What is expected | Reproduce exactly the stretch of lines running from the line with "- ESP8266 core includes" to the end of the entries below.

Pictures paired with source code |
══════════
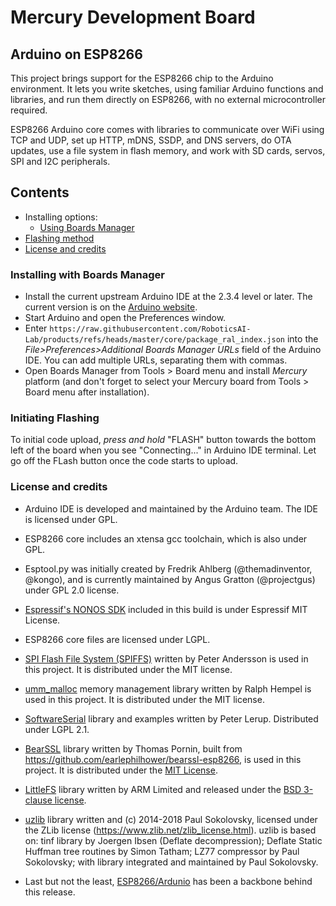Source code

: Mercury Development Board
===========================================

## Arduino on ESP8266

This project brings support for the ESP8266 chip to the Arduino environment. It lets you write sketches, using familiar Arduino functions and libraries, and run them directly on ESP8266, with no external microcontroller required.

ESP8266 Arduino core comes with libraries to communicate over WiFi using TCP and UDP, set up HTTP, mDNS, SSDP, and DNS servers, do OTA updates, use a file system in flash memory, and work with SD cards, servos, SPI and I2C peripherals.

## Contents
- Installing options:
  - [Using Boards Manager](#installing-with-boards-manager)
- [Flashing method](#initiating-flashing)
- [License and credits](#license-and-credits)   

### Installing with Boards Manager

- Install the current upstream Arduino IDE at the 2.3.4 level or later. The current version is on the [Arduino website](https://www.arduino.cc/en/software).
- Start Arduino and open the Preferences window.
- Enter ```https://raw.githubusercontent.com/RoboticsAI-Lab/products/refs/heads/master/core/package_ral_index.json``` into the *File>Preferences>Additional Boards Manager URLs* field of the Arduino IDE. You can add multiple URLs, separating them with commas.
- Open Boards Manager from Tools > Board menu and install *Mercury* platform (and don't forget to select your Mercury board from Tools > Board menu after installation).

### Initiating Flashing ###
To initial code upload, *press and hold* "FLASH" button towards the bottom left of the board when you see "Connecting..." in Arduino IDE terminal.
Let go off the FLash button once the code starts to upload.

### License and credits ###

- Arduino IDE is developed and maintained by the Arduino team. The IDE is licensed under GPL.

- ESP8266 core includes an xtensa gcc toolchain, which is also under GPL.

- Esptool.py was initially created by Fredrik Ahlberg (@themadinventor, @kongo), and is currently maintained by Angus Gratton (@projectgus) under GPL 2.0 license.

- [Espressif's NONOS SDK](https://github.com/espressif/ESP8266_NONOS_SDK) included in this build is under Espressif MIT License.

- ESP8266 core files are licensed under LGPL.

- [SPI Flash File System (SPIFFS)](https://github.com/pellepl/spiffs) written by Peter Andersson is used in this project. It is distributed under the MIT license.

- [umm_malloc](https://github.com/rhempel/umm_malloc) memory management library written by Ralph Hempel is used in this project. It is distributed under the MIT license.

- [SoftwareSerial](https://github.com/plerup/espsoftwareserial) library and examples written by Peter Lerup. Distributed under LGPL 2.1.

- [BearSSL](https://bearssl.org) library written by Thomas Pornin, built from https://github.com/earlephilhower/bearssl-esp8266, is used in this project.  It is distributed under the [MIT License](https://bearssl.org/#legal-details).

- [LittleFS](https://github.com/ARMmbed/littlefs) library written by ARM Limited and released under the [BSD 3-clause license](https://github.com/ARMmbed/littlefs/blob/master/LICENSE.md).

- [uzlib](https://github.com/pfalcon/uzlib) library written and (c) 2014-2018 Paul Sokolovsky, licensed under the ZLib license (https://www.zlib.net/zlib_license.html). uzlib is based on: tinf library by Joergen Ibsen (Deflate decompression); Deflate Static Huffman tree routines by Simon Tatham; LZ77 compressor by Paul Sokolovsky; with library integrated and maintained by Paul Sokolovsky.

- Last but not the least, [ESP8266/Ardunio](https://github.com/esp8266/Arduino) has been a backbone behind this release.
══════════
Finished task |
- ESP8266 core includes an xtensa gcc toolchain, which is also under GPL.

- Esptool.py was initially created by Fredrik Ahlberg (@themadinventor, @kongo), and is currently maintained by Angus Gratton (@projectgus) under GPL 2.0 license.

- [Espressif's NONOS SDK](https://github.com/espressif/ESP8266_NONOS_SDK) included in this build is under Espressif MIT License.

- ESP8266 core files are licensed under LGPL.

- [SPI Flash File System (SPIFFS)](https://github.com/pellepl/spiffs) written by Peter Andersson is used in this project. It is distributed under the MIT license.

- [umm_malloc](https://github.com/rhempel/umm_malloc) memory management library written by Ralph Hempel is used in this project. It is distributed under the MIT license.

- [SoftwareSerial](https://github.com/plerup/espsoftwareserial) library and examples written by Peter Lerup. Distributed under LGPL 2.1.

- [BearSSL](https://bearssl.org) library written by Thomas Pornin, built from https://github.com/earlephilhower/bearssl-esp8266, is used in this project.  It is distributed under the [MIT License](https://bearssl.org/#legal-details).

- [LittleFS](https://github.com/ARMmbed/littlefs) library written by ARM Limited and released under the [BSD 3-clause license](https://github.com/ARMmbed/littlefs/blob/master/LICENSE.md).

- [uzlib](https://github.com/pfalcon/uzlib) library written and (c) 2014-2018 Paul Sokolovsky, licensed under the ZLib license (https://www.zlib.net/zlib_license.html). uzlib is based on: tinf library by Joergen Ibsen (Deflate decompression); Deflate Static Huffman tree routines by Simon Tatham; LZ77 compressor by Paul Sokolovsky; with library integrated and maintained by Paul Sokolovsky.

- Last but not the least, [ESP8266/Ardunio](https://github.com/esp8266/Arduino) has been a backbone behind this release.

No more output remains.